Sulit rasanya untuk bisa adil sejak dalam pikiran, terutama jika itu menyangkut sosok HRS dan organisasi yang dipimpinnya, Front Pembela Islam. Apapun pembelaan yang disampaikan HRS dan FPI, bagi pemerintah mereka sudah divonis bersalah. Saya tidak sedang membela HRS, tapi marilah kita sejenak memandang adil pada kasus HRS.
Entah apa yang ditakuti pemerintah dari sosok HRS ini.

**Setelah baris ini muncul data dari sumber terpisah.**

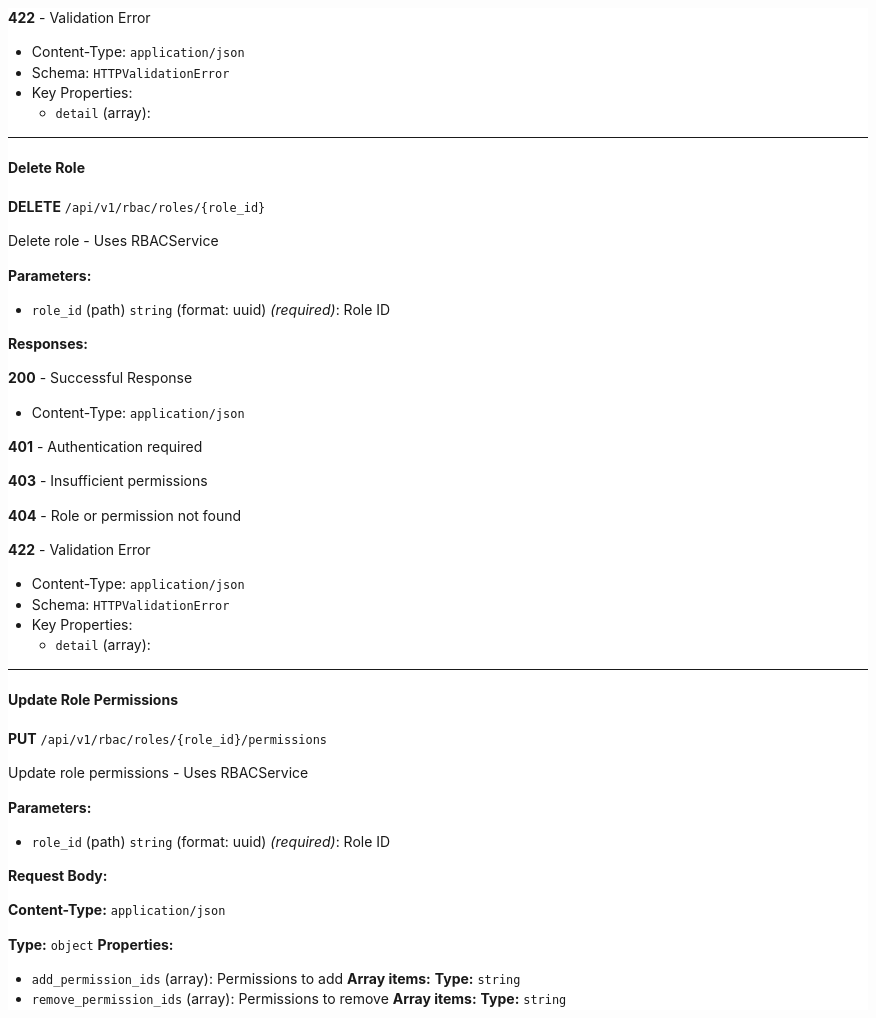 **422** - Validation Error
  - Content-Type: `application/json`
  - Schema: `HTTPValidationError`
  - Key Properties:
    - `detail` (array): 

---

#### Delete Role

**DELETE** `/api/v1/rbac/roles/{role_id}`

Delete role - Uses RBACService

**Parameters:**

- `role_id` (path) `string` (format: uuid) *(required)*: Role ID

**Responses:**

**200** - Successful Response
  - Content-Type: `application/json`

**401** - Authentication required

**403** - Insufficient permissions

**404** - Role or permission not found

**422** - Validation Error
  - Content-Type: `application/json`
  - Schema: `HTTPValidationError`
  - Key Properties:
    - `detail` (array): 

---

#### Update Role Permissions

**PUT** `/api/v1/rbac/roles/{role_id}/permissions`

Update role permissions - Uses RBACService

**Parameters:**

- `role_id` (path) `string` (format: uuid) *(required)*: Role ID

**Request Body:**

**Content-Type:** `application/json`

**Type:** `object`
**Properties:**
  - `add_permission_ids` (array): Permissions to add
    **Array items:**
      **Type:** `string`
  - `remove_permission_ids` (array): Permissions to remove
    **Array items:**
      **Type:** `string`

Begitu getolnya aparat kepolisian memburu HRS, hingga dicari-cari kesalahannya.
Sejak rencana kepulangannya, pemerintah sudah langsung membuat opini yang menyudutkan HRS. Awalnya, pemerintah mengaku tidak khawatir dengan kepulangan HRS ke tanah air.
Namun, begitu tahu pengikut dan simpatisan HRS yang menjemputnya di bandara Soekarno-Hatta membludak hingga mengakibatkan kemacetan parah, pemerintah seakan dilanda gelombang kekhawatiran yang sangat besar.
Naras-narasi yang menyudutkan HRS dan FPI mulai disebar di berbagai media. Sampai-sampai gelar Habib yang disandang HRS pun digugat, dipertanyakan kebenarannya. Video-video lama ceramah HRS dan kegiatan FPI diunggah kembali oleh buzzer-buzzer pro pemerintah. Bahkan inisialnya pun diubah. Dari yang terbiasa HRS menjadi MRS (Muhammad Rizieq Shihab).Â
Puncaknya, pemerintah menuduh HRS melanggar UU Kekarantinaan karena ada kerumunan massa saat melaksanakan akad nikah anaknya sekaligus peringatan maulid Nabi Muhammad SAW di Petamburan. HRS dituding mengabaikan protokol kesehatan yang ditetapkan pemerintah.
Sejauh itu, HRS berusaha untuk tetap patuh. Pada 15 November 2020, HRS patuh membayar denda 50 juta rupiah akibat pelanggaran protokol kesehatan yang dilakukannya.
Denda ini tercatat sebagai denda pelanggaran protokol kesehatan terbesar yang pernah dibayar individu selama masa pandemi Covid-19. Bandingkan dengan dengan 10 juta yang harus dibayar pihak manajemen McDonald Sarinah, atau denda-denda lain yang hanya berkisar jutaan rupiah saja.
Namun, ini rupanya belum dapat memuaskan pihak kepolisian. Buktinya, HRS dan 5 pengurus FPI hari ini (10/12) ditetapkan sebagai tersangka kasus kerumunan massa di saat pandemi Covid-19.
"Selasa kemarin sekitar tanggal 8 Desember penyidik Polda Metro Jaya telah melakukan gelar perkara tentang tindak pidana kekarantinaan kesehatan dan juga pelanggaran di Pasal 160 KUHP pada saat acara akad nikah putri MRS," jelasnya Kabid Humas Polda Metro Jaya, Kombes Yusri Yunus.